▶ **EXERCISE AIM**
Below are entries. Pull out all lines containing "configuration".

▶ **SUPPLIED MATERIAL**
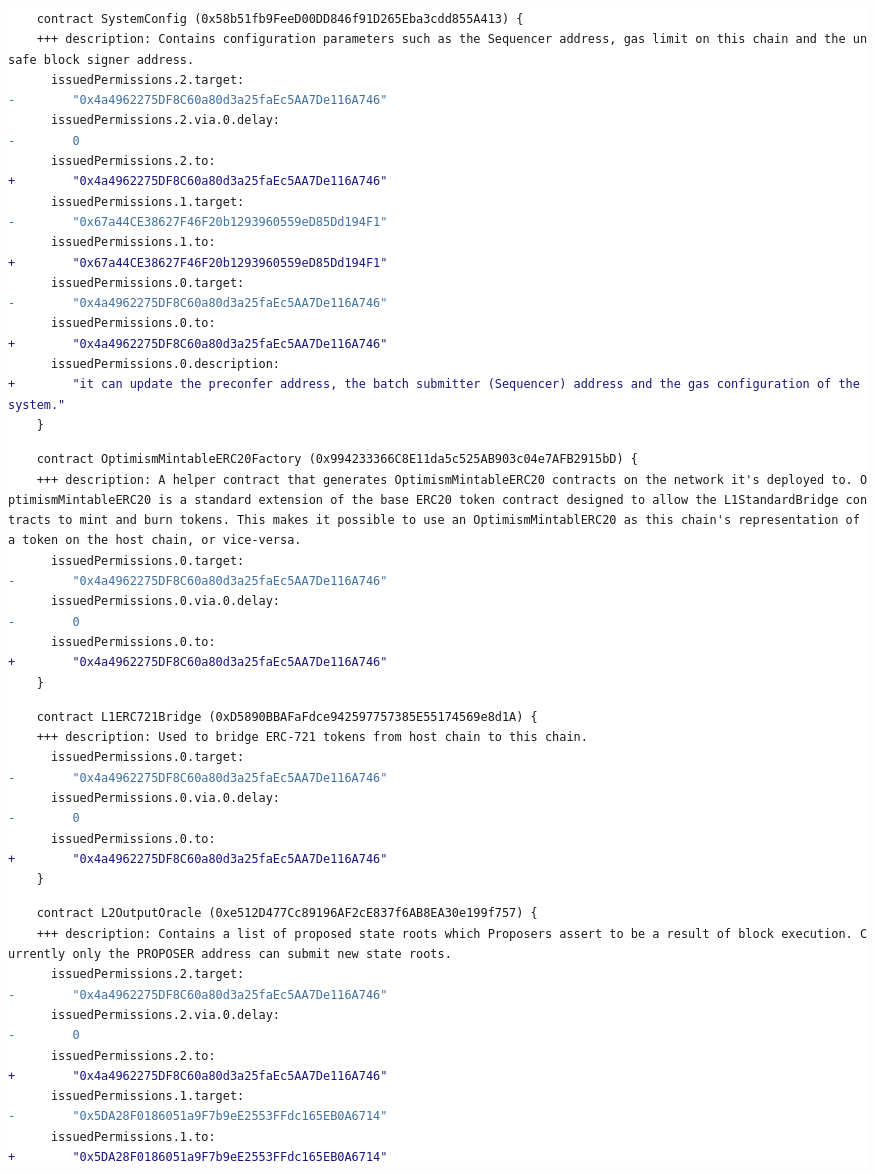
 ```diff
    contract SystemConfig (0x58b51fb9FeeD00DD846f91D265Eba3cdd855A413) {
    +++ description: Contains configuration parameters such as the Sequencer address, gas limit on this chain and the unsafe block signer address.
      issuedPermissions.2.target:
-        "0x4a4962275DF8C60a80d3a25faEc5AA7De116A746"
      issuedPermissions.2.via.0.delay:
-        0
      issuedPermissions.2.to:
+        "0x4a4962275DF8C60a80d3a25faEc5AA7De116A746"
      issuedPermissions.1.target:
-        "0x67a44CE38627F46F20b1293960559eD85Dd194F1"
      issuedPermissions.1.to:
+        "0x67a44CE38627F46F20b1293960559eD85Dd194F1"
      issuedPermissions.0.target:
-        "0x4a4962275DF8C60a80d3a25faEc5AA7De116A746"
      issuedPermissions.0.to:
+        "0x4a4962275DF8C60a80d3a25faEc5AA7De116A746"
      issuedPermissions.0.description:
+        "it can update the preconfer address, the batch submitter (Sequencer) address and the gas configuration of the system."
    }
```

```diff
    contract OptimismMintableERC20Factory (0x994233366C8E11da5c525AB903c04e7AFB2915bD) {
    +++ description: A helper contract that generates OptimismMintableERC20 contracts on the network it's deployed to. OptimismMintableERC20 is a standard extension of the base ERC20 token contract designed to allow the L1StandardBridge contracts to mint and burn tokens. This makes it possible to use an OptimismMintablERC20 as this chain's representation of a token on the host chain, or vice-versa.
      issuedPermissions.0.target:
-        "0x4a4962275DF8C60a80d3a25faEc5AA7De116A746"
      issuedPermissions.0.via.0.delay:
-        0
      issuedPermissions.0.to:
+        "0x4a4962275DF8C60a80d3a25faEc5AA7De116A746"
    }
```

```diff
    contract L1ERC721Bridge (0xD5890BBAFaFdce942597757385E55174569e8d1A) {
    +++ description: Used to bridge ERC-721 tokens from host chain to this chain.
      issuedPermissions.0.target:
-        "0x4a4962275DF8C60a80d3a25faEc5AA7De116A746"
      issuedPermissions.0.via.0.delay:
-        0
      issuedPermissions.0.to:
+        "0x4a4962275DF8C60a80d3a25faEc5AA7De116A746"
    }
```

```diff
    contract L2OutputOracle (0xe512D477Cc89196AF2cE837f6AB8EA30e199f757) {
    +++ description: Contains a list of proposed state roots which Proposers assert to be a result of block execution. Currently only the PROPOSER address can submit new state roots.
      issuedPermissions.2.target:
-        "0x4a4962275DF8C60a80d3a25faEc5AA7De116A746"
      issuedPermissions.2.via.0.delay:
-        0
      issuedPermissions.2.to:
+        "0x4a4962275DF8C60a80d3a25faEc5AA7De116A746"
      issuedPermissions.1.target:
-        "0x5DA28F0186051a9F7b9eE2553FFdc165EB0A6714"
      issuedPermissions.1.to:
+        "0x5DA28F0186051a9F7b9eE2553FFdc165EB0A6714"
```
...
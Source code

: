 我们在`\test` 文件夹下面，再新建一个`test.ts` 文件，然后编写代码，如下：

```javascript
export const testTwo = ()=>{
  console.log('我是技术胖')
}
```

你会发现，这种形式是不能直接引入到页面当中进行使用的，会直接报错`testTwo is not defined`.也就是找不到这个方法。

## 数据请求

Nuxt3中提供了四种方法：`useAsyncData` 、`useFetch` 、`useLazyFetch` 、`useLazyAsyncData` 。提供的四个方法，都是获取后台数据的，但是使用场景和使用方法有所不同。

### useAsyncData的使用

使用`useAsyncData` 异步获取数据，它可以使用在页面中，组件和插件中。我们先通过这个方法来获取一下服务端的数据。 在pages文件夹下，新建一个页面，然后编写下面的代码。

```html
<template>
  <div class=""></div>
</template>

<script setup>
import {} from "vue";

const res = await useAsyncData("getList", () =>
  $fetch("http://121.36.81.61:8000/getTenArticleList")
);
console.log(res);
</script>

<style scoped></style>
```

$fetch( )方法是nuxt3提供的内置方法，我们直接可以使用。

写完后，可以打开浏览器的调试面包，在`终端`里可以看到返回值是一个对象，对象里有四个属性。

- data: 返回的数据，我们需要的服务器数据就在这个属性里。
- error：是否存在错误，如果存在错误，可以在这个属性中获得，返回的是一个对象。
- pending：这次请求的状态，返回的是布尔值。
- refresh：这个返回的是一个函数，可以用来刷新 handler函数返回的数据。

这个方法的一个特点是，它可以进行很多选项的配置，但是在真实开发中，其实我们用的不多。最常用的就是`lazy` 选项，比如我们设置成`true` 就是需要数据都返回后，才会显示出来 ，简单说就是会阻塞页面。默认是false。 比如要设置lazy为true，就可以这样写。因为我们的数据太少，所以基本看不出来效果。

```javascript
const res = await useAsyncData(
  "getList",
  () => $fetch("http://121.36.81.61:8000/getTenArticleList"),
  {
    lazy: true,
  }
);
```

▶ **SOLUTION**
    +++ description: Contains configuration parameters such as the Sequencer address, gas limit on this chain and the unsafe block signer address.
+        "it can update the preconfer address, the batch submitter (Sequencer) address and the gas configuration of the system."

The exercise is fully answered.